* RECORDED INFORMATION
****************

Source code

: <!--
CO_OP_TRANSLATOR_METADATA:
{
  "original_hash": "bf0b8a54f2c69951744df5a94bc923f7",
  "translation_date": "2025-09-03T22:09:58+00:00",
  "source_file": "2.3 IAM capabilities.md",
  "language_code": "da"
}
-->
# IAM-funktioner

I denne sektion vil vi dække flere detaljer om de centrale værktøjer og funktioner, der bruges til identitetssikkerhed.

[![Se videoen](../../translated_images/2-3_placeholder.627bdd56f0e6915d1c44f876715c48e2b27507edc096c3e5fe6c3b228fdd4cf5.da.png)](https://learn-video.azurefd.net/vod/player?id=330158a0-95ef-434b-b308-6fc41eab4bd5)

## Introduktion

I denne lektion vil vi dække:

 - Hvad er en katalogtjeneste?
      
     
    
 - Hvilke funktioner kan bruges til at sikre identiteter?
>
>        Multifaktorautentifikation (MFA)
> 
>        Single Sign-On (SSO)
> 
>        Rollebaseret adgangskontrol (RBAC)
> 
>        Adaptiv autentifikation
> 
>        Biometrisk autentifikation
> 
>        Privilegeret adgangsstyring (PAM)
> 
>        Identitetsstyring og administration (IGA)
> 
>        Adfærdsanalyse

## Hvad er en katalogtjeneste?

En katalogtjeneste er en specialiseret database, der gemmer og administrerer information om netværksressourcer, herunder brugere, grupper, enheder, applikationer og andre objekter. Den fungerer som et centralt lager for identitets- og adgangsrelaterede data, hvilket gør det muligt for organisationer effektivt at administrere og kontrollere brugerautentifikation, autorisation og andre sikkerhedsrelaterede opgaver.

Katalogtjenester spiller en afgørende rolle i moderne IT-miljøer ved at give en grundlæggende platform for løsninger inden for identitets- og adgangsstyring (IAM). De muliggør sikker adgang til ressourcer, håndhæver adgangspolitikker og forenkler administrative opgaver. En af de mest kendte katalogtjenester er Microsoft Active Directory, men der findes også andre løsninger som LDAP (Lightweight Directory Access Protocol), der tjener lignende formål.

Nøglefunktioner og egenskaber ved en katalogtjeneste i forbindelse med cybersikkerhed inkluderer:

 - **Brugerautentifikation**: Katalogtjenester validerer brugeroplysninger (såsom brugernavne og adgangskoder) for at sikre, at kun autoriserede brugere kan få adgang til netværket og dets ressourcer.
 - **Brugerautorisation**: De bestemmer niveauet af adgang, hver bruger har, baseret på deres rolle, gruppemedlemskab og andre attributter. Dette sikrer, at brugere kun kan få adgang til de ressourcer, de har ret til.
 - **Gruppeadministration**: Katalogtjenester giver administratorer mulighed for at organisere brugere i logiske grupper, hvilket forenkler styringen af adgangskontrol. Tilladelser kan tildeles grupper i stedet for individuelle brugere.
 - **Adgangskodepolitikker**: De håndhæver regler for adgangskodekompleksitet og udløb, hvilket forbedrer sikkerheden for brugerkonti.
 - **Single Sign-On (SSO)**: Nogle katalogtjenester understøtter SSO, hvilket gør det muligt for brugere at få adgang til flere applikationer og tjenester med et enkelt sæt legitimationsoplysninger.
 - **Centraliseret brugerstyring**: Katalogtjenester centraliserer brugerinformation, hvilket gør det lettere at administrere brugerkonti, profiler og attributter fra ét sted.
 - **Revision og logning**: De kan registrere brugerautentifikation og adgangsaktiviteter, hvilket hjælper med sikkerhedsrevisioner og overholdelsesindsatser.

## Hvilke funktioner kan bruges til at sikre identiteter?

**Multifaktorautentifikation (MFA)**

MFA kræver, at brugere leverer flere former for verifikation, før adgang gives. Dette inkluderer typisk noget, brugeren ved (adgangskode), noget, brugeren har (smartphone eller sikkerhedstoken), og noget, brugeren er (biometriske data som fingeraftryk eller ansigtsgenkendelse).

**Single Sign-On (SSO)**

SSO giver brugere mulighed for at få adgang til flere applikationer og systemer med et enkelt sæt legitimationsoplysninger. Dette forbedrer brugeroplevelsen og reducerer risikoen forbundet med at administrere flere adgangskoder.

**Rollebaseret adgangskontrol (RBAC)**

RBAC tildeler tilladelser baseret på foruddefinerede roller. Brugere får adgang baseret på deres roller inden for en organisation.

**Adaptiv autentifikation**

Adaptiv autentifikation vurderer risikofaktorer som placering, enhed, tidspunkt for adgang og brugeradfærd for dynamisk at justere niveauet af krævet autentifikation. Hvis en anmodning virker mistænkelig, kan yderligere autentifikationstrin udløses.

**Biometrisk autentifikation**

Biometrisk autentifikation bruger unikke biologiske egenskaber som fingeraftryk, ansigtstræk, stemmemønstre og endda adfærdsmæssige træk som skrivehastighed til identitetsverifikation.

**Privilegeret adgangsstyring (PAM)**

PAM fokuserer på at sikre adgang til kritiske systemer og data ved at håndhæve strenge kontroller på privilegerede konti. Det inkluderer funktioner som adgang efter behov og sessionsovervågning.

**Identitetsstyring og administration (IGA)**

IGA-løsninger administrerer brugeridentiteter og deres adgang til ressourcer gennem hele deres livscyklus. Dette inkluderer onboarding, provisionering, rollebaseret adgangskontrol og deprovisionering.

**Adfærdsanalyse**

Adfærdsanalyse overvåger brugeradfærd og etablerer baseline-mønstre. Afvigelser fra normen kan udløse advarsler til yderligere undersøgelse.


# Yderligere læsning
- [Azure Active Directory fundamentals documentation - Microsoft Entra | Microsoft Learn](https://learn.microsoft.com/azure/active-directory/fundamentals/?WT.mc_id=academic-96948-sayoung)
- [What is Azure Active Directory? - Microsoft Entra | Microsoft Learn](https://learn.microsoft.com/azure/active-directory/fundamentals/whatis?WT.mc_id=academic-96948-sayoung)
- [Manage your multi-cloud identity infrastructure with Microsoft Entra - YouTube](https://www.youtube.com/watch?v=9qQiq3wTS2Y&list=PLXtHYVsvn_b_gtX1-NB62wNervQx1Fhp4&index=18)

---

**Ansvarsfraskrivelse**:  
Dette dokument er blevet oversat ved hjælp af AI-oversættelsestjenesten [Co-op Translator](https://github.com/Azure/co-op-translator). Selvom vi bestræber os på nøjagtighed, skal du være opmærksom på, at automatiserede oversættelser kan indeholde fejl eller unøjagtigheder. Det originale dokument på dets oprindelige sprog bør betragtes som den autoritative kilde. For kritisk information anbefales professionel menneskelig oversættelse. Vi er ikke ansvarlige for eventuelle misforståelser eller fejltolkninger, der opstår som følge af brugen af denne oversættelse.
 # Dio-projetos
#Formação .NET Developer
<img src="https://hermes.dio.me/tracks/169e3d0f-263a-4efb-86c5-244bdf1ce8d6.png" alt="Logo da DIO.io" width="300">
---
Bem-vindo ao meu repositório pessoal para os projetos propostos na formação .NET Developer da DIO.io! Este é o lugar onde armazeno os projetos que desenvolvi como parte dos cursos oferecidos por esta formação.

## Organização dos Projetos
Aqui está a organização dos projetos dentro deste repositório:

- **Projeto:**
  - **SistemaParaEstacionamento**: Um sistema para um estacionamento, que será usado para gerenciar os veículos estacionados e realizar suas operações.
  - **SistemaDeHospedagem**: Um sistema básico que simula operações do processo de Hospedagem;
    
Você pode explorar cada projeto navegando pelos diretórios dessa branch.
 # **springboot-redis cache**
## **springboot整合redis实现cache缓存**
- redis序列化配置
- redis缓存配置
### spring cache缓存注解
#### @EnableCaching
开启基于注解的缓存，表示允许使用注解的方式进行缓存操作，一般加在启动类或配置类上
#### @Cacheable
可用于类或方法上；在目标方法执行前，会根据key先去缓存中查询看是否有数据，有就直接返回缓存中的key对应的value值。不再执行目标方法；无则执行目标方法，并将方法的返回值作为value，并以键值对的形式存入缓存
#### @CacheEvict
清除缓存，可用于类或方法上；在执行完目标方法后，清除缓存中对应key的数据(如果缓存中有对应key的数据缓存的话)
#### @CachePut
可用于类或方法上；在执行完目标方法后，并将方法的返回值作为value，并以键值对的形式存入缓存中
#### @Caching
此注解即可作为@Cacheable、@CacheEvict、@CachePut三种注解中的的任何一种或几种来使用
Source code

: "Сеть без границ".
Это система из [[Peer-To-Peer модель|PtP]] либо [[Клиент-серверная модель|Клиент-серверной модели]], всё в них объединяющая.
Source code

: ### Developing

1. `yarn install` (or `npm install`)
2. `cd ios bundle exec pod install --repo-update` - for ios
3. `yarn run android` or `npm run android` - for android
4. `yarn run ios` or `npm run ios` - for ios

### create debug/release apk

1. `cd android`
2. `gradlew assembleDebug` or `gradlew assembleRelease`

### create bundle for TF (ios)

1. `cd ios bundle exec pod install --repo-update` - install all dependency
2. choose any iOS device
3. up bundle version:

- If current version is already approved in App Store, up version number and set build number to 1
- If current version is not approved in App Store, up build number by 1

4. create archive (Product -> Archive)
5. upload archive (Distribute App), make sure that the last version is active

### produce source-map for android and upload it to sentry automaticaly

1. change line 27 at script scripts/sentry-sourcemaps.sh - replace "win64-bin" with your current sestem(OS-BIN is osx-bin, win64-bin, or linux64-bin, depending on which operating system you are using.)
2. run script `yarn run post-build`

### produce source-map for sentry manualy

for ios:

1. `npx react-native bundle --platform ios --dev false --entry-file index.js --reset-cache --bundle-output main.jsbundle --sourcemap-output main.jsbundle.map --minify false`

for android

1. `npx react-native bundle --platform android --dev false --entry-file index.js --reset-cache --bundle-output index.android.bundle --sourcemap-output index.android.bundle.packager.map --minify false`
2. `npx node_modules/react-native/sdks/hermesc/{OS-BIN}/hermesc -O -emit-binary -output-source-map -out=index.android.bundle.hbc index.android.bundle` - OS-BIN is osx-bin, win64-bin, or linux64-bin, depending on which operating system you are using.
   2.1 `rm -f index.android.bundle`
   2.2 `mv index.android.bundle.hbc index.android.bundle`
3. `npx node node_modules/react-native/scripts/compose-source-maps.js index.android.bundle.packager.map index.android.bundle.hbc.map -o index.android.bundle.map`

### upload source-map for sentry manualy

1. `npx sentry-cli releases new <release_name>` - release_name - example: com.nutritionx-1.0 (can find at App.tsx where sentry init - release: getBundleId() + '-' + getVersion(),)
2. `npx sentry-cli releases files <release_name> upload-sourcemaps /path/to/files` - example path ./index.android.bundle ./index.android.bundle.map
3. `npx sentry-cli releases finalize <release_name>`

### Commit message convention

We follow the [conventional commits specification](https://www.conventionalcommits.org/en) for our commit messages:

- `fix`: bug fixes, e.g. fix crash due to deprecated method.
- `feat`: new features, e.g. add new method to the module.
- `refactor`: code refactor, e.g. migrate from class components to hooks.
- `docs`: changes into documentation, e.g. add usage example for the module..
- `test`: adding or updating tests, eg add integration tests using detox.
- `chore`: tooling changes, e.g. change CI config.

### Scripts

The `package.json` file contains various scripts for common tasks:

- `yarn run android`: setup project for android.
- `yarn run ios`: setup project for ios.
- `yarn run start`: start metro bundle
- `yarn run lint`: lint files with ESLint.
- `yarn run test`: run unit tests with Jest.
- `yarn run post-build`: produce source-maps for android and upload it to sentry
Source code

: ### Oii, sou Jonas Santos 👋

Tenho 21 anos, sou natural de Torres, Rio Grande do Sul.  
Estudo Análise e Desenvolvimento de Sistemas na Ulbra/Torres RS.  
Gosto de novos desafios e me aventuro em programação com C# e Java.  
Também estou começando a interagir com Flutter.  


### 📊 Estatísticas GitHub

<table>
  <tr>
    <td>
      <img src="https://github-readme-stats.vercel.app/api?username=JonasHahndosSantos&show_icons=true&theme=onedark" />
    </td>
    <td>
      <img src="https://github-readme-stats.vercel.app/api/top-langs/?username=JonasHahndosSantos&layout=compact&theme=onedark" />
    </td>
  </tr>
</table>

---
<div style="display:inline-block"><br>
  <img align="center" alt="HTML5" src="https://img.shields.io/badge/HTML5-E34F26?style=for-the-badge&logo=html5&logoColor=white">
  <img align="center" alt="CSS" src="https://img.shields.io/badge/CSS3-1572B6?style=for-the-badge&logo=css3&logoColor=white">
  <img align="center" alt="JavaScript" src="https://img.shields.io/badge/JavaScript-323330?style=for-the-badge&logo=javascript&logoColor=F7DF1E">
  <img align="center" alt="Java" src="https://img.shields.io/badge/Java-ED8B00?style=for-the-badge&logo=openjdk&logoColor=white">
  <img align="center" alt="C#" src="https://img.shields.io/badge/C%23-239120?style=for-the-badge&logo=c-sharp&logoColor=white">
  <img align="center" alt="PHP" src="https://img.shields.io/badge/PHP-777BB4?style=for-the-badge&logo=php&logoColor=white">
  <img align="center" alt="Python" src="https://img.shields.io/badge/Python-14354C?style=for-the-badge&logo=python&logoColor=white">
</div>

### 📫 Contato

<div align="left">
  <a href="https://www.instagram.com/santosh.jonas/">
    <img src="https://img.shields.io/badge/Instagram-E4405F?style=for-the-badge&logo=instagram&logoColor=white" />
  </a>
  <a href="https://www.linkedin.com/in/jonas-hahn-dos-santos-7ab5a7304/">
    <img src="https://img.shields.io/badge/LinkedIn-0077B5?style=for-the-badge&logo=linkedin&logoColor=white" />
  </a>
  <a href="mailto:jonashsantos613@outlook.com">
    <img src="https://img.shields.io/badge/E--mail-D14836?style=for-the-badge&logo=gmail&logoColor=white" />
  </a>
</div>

****************

For every line above with the word "para" in it, make a copy.

* REPLY
Bem-vindo ao meu repositório pessoal para os projetos propostos na formação .NET Developer da DIO.io! Este é o lugar onde armazeno os projetos que desenvolvi como parte dos cursos oferecidos por esta formação.
  - **SistemaParaEstacionamento**: Um sistema para um estacionamento, que será usado para gerenciar os veículos estacionados e realizar suas operações.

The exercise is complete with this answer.